((

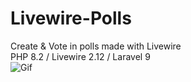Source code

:# Livewire-Polls
Create &amp; Vote in polls made with Livewire
<br>
PHP 8.2 / Livewire 2.12 / Laravel 9
<br>
![Gif](https://i.imgur.com/C1aDJBs.gif)
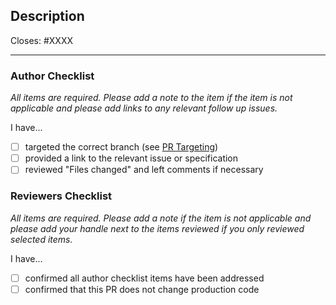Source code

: ## Description

Closes: #XXXX

<!-- Add a description of the changes that this PR introduces and the files that
are the most critical to review. -->

---

### Author Checklist

*All items are required. Please add a note to the item if the item is not applicable and
please add links to any relevant follow up issues.*

I have...

- [ ] targeted the correct branch (see [PR Targeting](https://github.com/QOM-One/QomApp/blob/main/CONTRIBUTING.md#pr-targeting))
- [ ] provided a link to the relevant issue or specification
- [ ] reviewed "Files changed" and left comments if necessary

### Reviewers Checklist

*All items are required. Please add a note if the item is not applicable and please add
your handle next to the items reviewed if you only reviewed selected items.*

I have...

- [ ] confirmed all author checklist items have been addressed
- [ ] confirmed that this PR does not change production code
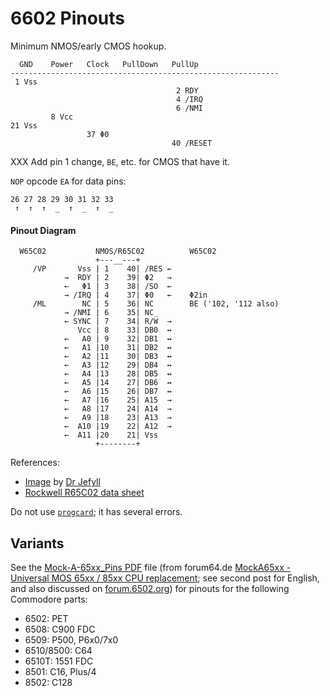 6602 Pinouts
============

Minimum NMOS/early CMOS hookup.

      GND    Power   Clock   PullDown   PullUp
    ------------------------------------------------------------
     1 Vss
                                         2 RDY
                                         4 /IRQ
                                         6 /NMI
             8 Vcc
    21 Vss
                     37 Φ0
                                        40 /RESET

XXX Add pin 1 change, `BE`, etc. for CMOS that have it.

`NOP` opcode `EA` for data pins:

    26 27 28 29 30 31 32 33
     ↑  ↑  ↑  _  ↑  _  ↑  _

#### Pinout Diagram

      W65C02           NMOS/R65C02          W65C02
                       +---__---+
         /VP       Vss | 1    40| /RES ←
                →  RDY | 2    39| Φ2   →
                ←   Φ1 | 3    38| /SO  ←
                → /IRQ | 4    37| Φ0   ←    Φ2in
         /ML        NC | 5    36| NC        BE ('102, '112 also)
                → /NMI | 6    35| NC
                ← SYNC | 7    34| R/W̅  →
                   Vcc | 8    33| DB0  ↔
                ←   A0 | 9    32| DB1  ↔
                ←   A1 |10    31| DB2  ↔
                ←   A2 |11    30| DB3  ↔
                ←   A3 |12    29| DB4  ↔
                ←   A4 |13    28| DB5  ↔
                ←   A5 |14    27| DB6  ↔
                ←   A6 |15    26| DB7  ↔
                ←   A7 |16    25| A15  →
                ←   A8 |17    24| A14  →
                ←   A9 |18    23| A13  →
                ←  A10 |19    22| A12  →
                ←  A11 |20    21| Vss
                       +--------+

References:
- [Image][multipinimg] by [Dr Jefyll][multipin]
- [Rockwell R65C02 data sheet][rock]

Do not use [`progcard`](progcard); it has several errors.


Variants
--------

See the [Mock-A-65xx_Pins PDF](Mock-A-65xx_Pins.pdf) file (from forum64.de
[MockA65xx - Universal MOS 65xx / 85xx CPU replacement][mock65]; see second
post for English, and also discussed on [forum.6502.org][mock65f6o]) for
pinouts for the following Commodore parts:
- 6502: PET
- 6508: C900 FDC
- 6509: P500, P6x0/7x0
- 6510/8500: C64
- 6510T: 1551 FDC
- 8501: C16, Plus/4
- 8502: C128



<!-------------------------------------------------------------------->
[mock65]: https://www.forum64.de/index.php?thread/84266-mocka65xx-universeller-mos-65xx-85xx-cpu-ersatz/
[mock65f6o]: http://forum.6502.org/viewtopic.php?f=1&t=5347
[multipin]: http://forum.6502.org/viewtopic.php?f=4&t=6027#p73889
[multipinimg]: http://forum.6502.org/download/file.php?id=9416&mode=view
[rock]: http://archive.6502.org/datasheets/rockwell_r65c00_microprocessors.pdf
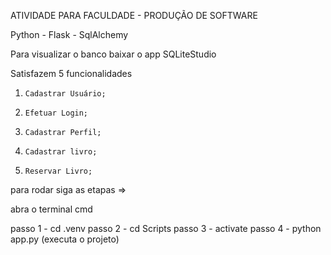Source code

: ATIVIDADE PARA FACULDADE - PRODUÇÃO DE SOFTWARE

Python - Flask - SqlAlchemy

Para visualizar o banco baixar o app SQLiteStudio

Satisfazem 5 funcionalidades

1.     Cadastrar Usuário;
2.     Efetuar Login;
3.     Cadastrar Perfil;
4.     Cadastrar livro;
5.     Reservar Livro;

para rodar siga as etapas =>

abra o terminal cmd

passo 1 - cd .venv
passo 2 - cd Scripts
passo 3 - activate
passo 4 - python app.py (executa o projeto)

))

■ **To do**
Of the entries above, transcribe exactly those lines that fall between the line containing "XXX Add pin" and the line containing "See the [Mock-A-65xx_Pins", together with those two lines.

■ **Finished exercise**
XXX Add pin 1 change, `BE`, etc. for CMOS that have it.

`NOP` opcode `EA` for data pins:

    26 27 28 29 30 31 32 33
     ↑  ↑  ↑  _  ↑  _  ↑  _

#### Pinout Diagram

      W65C02           NMOS/R65C02          W65C02
                       +---__---+
         /VP       Vss | 1    40| /RES ←
                →  RDY | 2    39| Φ2   →
                ←   Φ1 | 3    38| /SO  ←
                → /IRQ | 4    37| Φ0   ←    Φ2in
         /ML        NC | 5    36| NC        BE ('102, '112 also)
                → /NMI | 6    35| NC
                ← SYNC | 7    34| R/W̅  →
                   Vcc | 8    33| DB0  ↔
                ←   A0 | 9    32| DB1  ↔
                ←   A1 |10    31| DB2  ↔
                ←   A2 |11    30| DB3  ↔
                ←   A3 |12    29| DB4  ↔
                ←   A4 |13    28| DB5  ↔
                ←   A5 |14    27| DB6  ↔
                ←   A6 |15    26| DB7  ↔
                ←   A7 |16    25| A15  →
                ←   A8 |17    24| A14  →
                ←   A9 |18    23| A13  →
                ←  A10 |19    22| A12  →
                ←  A11 |20    21| Vss
                       +--------+

References:
- [Image][multipinimg] by [Dr Jefyll][multipin]
- [Rockwell R65C02 data sheet][rock]

Do not use [`progcard`](progcard); it has several errors.


Variants
--------

See the [Mock-A-65xx_Pins PDF](Mock-A-65xx_Pins.pdf) file (from forum64.de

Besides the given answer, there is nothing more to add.